NHL expansions are nothing new and some expansions have even gone on to be successful, like the Vegas Golden Knights who made it to the Stanley Cup Playoffs in their first season as an NHL franchise. But comparing the Kraken to the Golden Knights would honestly be an insult to the Las Vegas team. To put it bluntly, the Seattle Kraken Suck with a capital ‘S.’ For their first NHL season as an expansion team, they are second to last in the league. What makes this disappointing is that their team was by no means a rebuild. They didn’t draft college prospects, they drafted already seasoned and good players. So, why the sudden decline? It could be narrowed down to bad coaching, low morale, minimal fan presence, etc. There isn’t a clear answer as to why the Seattle Kraken is doing so bad in their first NHL season. It’s a stark contrast to the team that almost promised greatness with the breath of fresh air the draft provided the hockey community in July 2021. With players like Jamie Oleksiak, Philipp Grubauer, Yanni Gourde and Jordan Eberle the team seemed to be in good hands. But, with high expectations, the reality set in when halfway through the regular season, the Kraken were sorely last in the league right in front of last season’s near Stanley Cup winners, the Montreal Canadiens. With a new shock of the Kraken trading their captain Mark Giordano to the Toronto Maple Leafs, it is obvious that something isn’t right in Seattle. When a team trades their captain it is usually a sign of desperation, a result of injury or a lack of funds. My guess is all three. It seems that Seattle is at the end of their rope this season with low performance, a traded captain and simple hypocrisy.
Hypocrisy? We all know by now that the NHL is a flawed franchise. Participating in any trend to get its hands on some cold hard cash, exploiting and damagings its players just to maintain a semi-decent reputation. But never would I expect the NHL to dabble in cryptocurrency. NFTs (Non-Fungible Tokens) have been done by other NHL teams like the Washington Capitals and the.New York Rangers. It was no surprise that the Kraken would jump on the trend but it didn’t make it any less ironic. An NFT is a digital asset that represents real-world objects like art, music, in-game items and videos. They are bought and sold online, frequently with cryptocurrency such as Ethereum and Bitcoin, and they are mined using specialized computers, also known as nodes or mining rigs, which validate transactions for a specific cryptocurrencies and, in turn, receive a mining reward for their computational effort. These mining rigs emit about 37 kilotons of electronic waste and a single NFT or cryptocurrency transaction computed by a mining rig emits 2,145 kilowatt-hours of electricity per transaction, the same amount of power consumed by the average American household over 73.52 days.
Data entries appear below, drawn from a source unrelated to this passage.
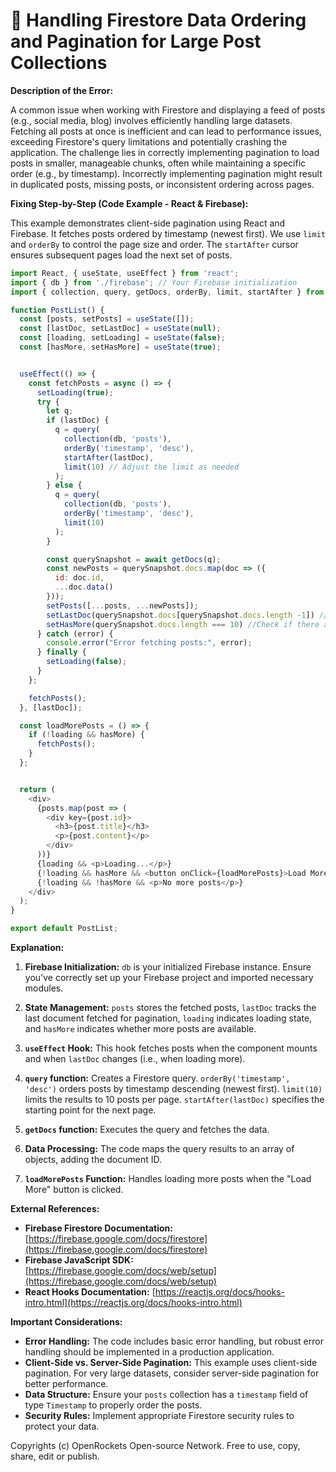 # 🐞 Handling Firestore Data Ordering and Pagination for Large Post Collections


**Description of the Error:**

A common issue when working with Firestore and displaying a feed of posts (e.g., social media, blog) involves efficiently handling large datasets.  Fetching all posts at once is inefficient and can lead to performance issues, exceeding Firestore's query limitations and potentially crashing the application.  The challenge lies in correctly implementing pagination to load posts in smaller, manageable chunks, often while maintaining a specific order (e.g., by timestamp).  Incorrectly implementing pagination might result in duplicated posts, missing posts, or inconsistent ordering across pages.

**Fixing Step-by-Step (Code Example - React & Firebase):**

This example demonstrates client-side pagination using React and Firebase.  It fetches posts ordered by timestamp (newest first).  We use `limit` and `orderBy` to control the page size and order.  The `startAfter` cursor ensures subsequent pages load the next set of posts.

```javascript
import React, { useState, useEffect } from 'react';
import { db } from './firebase'; // Your Firebase initialization
import { collection, query, getDocs, orderBy, limit, startAfter } from 'firebase/firestore';

function PostList() {
  const [posts, setPosts] = useState([]);
  const [lastDoc, setLastDoc] = useState(null);
  const [loading, setLoading] = useState(false);
  const [hasMore, setHasMore] = useState(true);


  useEffect(() => {
    const fetchPosts = async () => {
      setLoading(true);
      try {
        let q;
        if (lastDoc) {
          q = query(
            collection(db, 'posts'),
            orderBy('timestamp', 'desc'),
            startAfter(lastDoc),
            limit(10) // Adjust the limit as needed
          );
        } else {
          q = query(
            collection(db, 'posts'),
            orderBy('timestamp', 'desc'),
            limit(10)
          );
        }

        const querySnapshot = await getDocs(q);
        const newPosts = querySnapshot.docs.map(doc => ({
          id: doc.id,
          ...doc.data()
        }));
        setPosts([...posts, ...newPosts]);
        setLastDoc(querySnapshot.docs[querySnapshot.docs.length -1]) //Update Last Document
        setHasMore(querySnapshot.docs.length === 10) //Check if there are more documents
      } catch (error) {
        console.error("Error fetching posts:", error);
      } finally {
        setLoading(false);
      }
    };

    fetchPosts();
  }, [lastDoc]);

  const loadMorePosts = () => {
    if (!loading && hasMore) {
      fetchPosts();
    }
  };


  return (
    <div>
      {posts.map(post => (
        <div key={post.id}>
          <h3>{post.title}</h3>
          <p>{post.content}</p>
        </div>
      ))}
      {loading && <p>Loading...</p>}
      {!loading && hasMore && <button onClick={loadMorePosts}>Load More</button>}
      {!loading && !hasMore && <p>No more posts</p>}
    </div>
  );
}

export default PostList;
```

**Explanation:**

1. **Firebase Initialization:**  `db` is your initialized Firebase instance.  Ensure you've correctly set up your Firebase project and imported necessary modules.

2. **State Management:**  `posts` stores the fetched posts, `lastDoc` tracks the last document fetched for pagination, `loading` indicates loading state, and `hasMore` indicates whether more posts are available.

3. **`useEffect` Hook:** This hook fetches posts when the component mounts and when `lastDoc` changes (i.e., when loading more).

4. **`query` function:** Creates a Firestore query. `orderBy('timestamp', 'desc')` orders posts by timestamp descending (newest first). `limit(10)` limits the results to 10 posts per page. `startAfter(lastDoc)` specifies the starting point for the next page.

5. **`getDocs` function:** Executes the query and fetches the data.

6. **Data Processing:**  The code maps the query results to an array of objects, adding the document ID.

7. **`loadMorePosts` Function:** Handles loading more posts when the "Load More" button is clicked.


**External References:**

* **Firebase Firestore Documentation:** [https://firebase.google.com/docs/firestore](https://firebase.google.com/docs/firestore)
* **Firebase JavaScript SDK:** [https://firebase.google.com/docs/web/setup](https://firebase.google.com/docs/web/setup)
* **React Hooks Documentation:** [https://reactjs.org/docs/hooks-intro.html](https://reactjs.org/docs/hooks-intro.html)


**Important Considerations:**

* **Error Handling:** The code includes basic error handling, but robust error handling should be implemented in a production application.
* **Client-Side vs. Server-Side Pagination:** This example uses client-side pagination. For very large datasets, consider server-side pagination for better performance.
* **Data Structure:**  Ensure your `posts` collection has a `timestamp` field of type `Timestamp` to properly order the posts.
* **Security Rules:**  Implement appropriate Firestore security rules to protect your data.


Copyrights (c) OpenRockets Open-source Network. Free to use, copy, share, edit or publish.

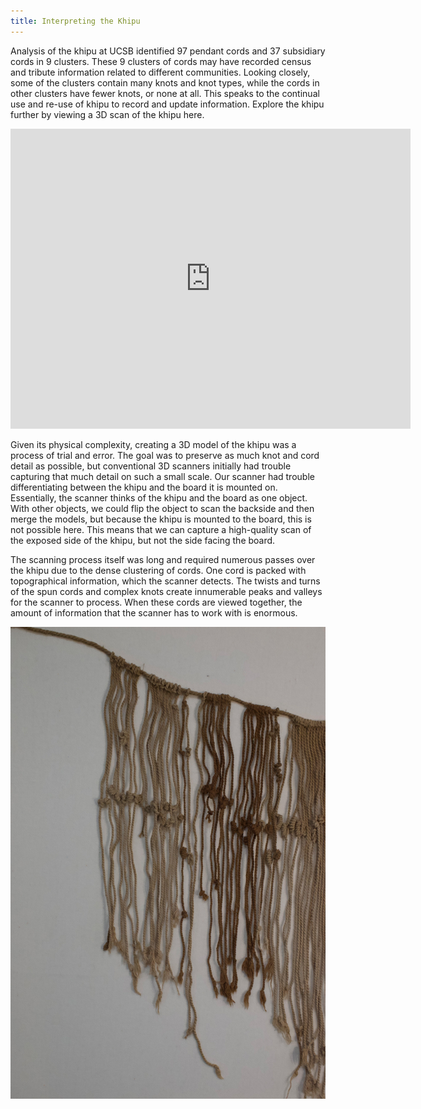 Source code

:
 ```yaml
---
title: Interpreting the Khipu
---
```


Analysis of the khipu at UCSB identified 97 pendant cords and 37 subsidiary cords in 9 clusters. These 9 clusters of cords may have recorded census and tribute information related to different communities. Looking closely, some of the clusters contain many knots and knot types, while the cords in other clusters have fewer knots, or none at all. This speaks to the continual use and re-use of khipu to record and update information. Explore the khipu further by viewing a 3D scan of the khipu here.

<iframe title="Khipu 1960.79 (cleaned)" frameborder="0" allowfullscreen mozallowfullscreen="true" webkitallowfullscreen="true" allow="autoplay; fullscreen; xr-spatial-tracking" xr-spatial-tracking execution-while-out-of-viewport execution-while-not-rendered web-share src="https://sketchfab.com/models/ebd5572964da4083909dfda31fcac062/embed" width="640" height="480"></iframe>

Given its physical complexity, creating a 3D model of the khipu was a process of trial and error. The goal was to preserve as much knot and cord detail as possible, but conventional 3D scanners initially had trouble capturing that much detail on such a small scale. Our scanner had trouble differentiating between the khipu and the board it is mounted on. Essentially, the scanner thinks of the khipu and the board as one object. With other objects, we could flip the object to scan the backside and then merge the models, but because the khipu is mounted to the board, this is not possible here. This means that we can capture a high-quality scan of the exposed side of the khipu, but not the side facing the board.

The scanning process itself was long and required numerous passes over the khipu due to the dense clustering of cords. One cord is packed with topographical information, which the scanner detects. The twists and turns of the spun cords and complex knots create innumerable peaks and valleys for the scanner to process. When these cords are viewed together, the amount of information that the scanner has to work with is enormous.

![Khipu close up](/components/images/objects/img09.jpg)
Etereum, the cryptocurrency mainly used to buy and sell NFTs, is the second-largest cryptocurrency network and it is estimated to use 112.6 Terawatt-hours of electricity per year—more power than is required by the Philippines or Belgium. Mining for Ethereum produces more than 62.9 million tons of carbon dioxide emissions, the same amount as Serbia and Montenegro combined and many crypto developers rely on fossil fuels such as oil to mine, further damaging the environment. So you can imagine my surprise when I heard of the Seattle Kraken, a team whe’s main arena is named the Climate Pledge Arena, participating in such an environmentally damaging act. Although, on the official Seattle Kraken NFT page, they claim that they are using a cryptocurrency called Net Zero Avalanche, and that it “has been verified by an independent study by the Crypto Carbon Ratings Institute, as being 99.999 percent more energy efficient than the Ethereum Blockchain.” Despite this, there are still emissions present and the general concept of releasing NFTs and cryptocurrency isn’t exactly softening the blow.
Furthermore, it can be established that the Seattle Kraken are a bust, despite what their social media accounts and flashy merchandise would make you think. They are a team that has a long way to grow and will hopefully have much improvement ahead of them. And with a new coach and fresher players, the Seattle Kraken might be the next big franchise. But, to call the Seattle Kraken’s first season as an NHL franchise a humble beginning would be an understatement and a blatant lie.